## REQUIRED ACTION
What is needed here is every line of the records that includes "vercel".

(MATERIAL TO PROCESS begins)

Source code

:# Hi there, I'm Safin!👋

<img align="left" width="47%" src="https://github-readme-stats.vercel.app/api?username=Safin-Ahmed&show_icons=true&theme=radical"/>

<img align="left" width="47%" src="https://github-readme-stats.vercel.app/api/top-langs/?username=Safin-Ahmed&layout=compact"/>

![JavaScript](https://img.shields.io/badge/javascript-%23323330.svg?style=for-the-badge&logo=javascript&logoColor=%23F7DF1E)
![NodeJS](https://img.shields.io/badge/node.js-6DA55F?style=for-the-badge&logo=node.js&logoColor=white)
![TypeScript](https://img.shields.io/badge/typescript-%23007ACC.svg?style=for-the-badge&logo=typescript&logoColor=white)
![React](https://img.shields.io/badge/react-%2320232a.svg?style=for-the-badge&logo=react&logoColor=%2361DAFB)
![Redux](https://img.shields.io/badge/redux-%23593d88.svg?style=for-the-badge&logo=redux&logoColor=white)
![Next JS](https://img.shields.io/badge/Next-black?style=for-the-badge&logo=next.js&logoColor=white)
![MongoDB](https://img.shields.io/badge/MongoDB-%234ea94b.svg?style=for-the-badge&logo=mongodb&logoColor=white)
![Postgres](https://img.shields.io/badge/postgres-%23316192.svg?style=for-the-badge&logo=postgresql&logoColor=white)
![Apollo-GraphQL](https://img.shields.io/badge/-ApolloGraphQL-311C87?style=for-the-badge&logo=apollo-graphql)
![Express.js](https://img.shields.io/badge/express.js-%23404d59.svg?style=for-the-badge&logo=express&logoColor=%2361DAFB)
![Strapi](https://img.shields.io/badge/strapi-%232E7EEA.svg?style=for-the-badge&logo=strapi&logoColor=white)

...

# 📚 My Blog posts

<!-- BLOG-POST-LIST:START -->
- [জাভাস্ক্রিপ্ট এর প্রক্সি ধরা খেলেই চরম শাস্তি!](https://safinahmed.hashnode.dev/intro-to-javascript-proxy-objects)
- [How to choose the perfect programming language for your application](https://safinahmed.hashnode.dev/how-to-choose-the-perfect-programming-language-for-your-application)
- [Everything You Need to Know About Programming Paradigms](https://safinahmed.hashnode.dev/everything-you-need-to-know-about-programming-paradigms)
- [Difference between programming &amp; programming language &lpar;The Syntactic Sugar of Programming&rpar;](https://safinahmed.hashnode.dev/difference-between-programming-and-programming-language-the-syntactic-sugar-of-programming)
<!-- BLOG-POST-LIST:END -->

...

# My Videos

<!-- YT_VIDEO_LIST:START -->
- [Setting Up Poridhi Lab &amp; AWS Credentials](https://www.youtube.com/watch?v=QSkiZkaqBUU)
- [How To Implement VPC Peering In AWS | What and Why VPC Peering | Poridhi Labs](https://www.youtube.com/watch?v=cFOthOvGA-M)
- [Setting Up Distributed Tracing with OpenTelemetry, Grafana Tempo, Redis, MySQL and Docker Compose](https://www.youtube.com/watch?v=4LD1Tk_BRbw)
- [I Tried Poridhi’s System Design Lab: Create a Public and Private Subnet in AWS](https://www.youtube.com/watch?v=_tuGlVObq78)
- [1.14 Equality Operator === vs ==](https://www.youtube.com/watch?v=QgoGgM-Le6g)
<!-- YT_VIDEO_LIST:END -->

(MATERIAL TO PROCESS ends)

## TASK ANSWER
<img align="left" width="47%" src="https://github-readme-stats.vercel.app/api?username=Safin-Ahmed&show_icons=true&theme=radical"/>
<img align="left" width="47%" src="https://github-readme-stats.vercel.app/api/top-langs/?username=Safin-Ahmed&layout=compact"/>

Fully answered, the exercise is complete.